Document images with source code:

--

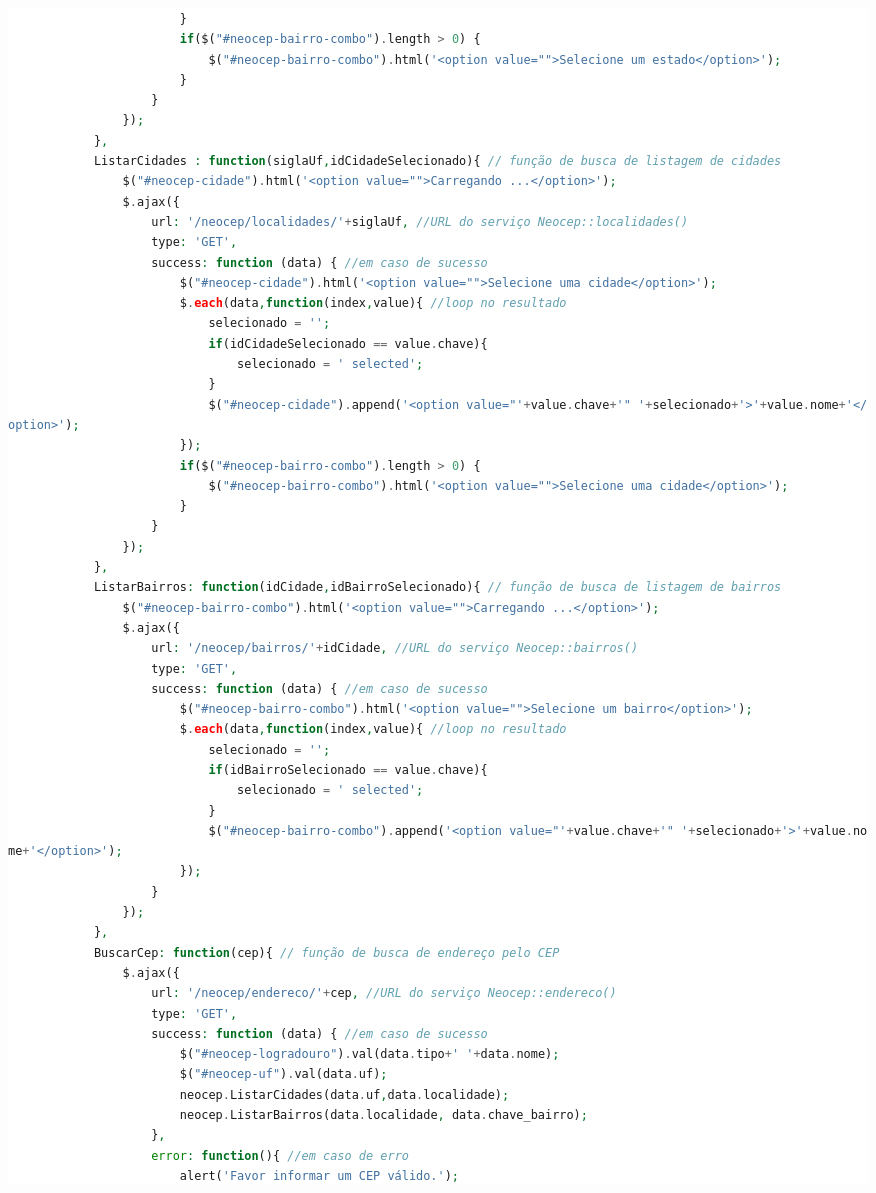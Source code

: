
 ```php
                        }
                        if($("#neocep-bairro-combo").length > 0) {
                            $("#neocep-bairro-combo").html('<option value="">Selecione um estado</option>');
                        }
                    }
                });
            },
            ListarCidades : function(siglaUf,idCidadeSelecionado){ // função de busca de listagem de cidades
                $("#neocep-cidade").html('<option value="">Carregando ...</option>');
                $.ajax({
                    url: '/neocep/localidades/'+siglaUf, //URL do serviço Neocep::localidades()
                    type: 'GET',
                    success: function (data) { //em caso de sucesso
                        $("#neocep-cidade").html('<option value="">Selecione uma cidade</option>');
                        $.each(data,function(index,value){ //loop no resultado
                            selecionado = '';
                            if(idCidadeSelecionado == value.chave){
                                selecionado = ' selected';
                            }
                            $("#neocep-cidade").append('<option value="'+value.chave+'" '+selecionado+'>'+value.nome+'</option>');
                        });
                        if($("#neocep-bairro-combo").length > 0) {
                            $("#neocep-bairro-combo").html('<option value="">Selecione uma cidade</option>');
                        }
                    }
                });
            },
            ListarBairros: function(idCidade,idBairroSelecionado){ // função de busca de listagem de bairros
                $("#neocep-bairro-combo").html('<option value="">Carregando ...</option>');
                $.ajax({
                    url: '/neocep/bairros/'+idCidade, //URL do serviço Neocep::bairros()
                    type: 'GET',
                    success: function (data) { //em caso de sucesso
                        $("#neocep-bairro-combo").html('<option value="">Selecione um bairro</option>');
                        $.each(data,function(index,value){ //loop no resultado
                            selecionado = '';
                            if(idBairroSelecionado == value.chave){
                                selecionado = ' selected';
                            }
                            $("#neocep-bairro-combo").append('<option value="'+value.chave+'" '+selecionado+'>'+value.nome+'</option>');
                        });
                    }
                });
            },
            BuscarCep: function(cep){ // função de busca de endereço pelo CEP
                $.ajax({
                    url: '/neocep/endereco/'+cep, //URL do serviço Neocep::endereco()
                    type: 'GET',
                    success: function (data) { //em caso de sucesso
                        $("#neocep-logradouro").val(data.tipo+' '+data.nome);
                        $("#neocep-uf").val(data.uf);
                        neocep.ListarCidades(data.uf,data.localidade);
                        neocep.ListarBairros(data.localidade, data.chave_bairro);
                    },
                    error: function(){ //em caso de erro
                        alert('Favor informar um CEP válido.');
```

--

Look over the records above and copy each line that includes the string "idBairroSelecionado".

            ListarBairros: function(idCidade,idBairroSelecionado){ // função de busca de listagem de bairros
                            if(idBairroSelecionado == value.chave){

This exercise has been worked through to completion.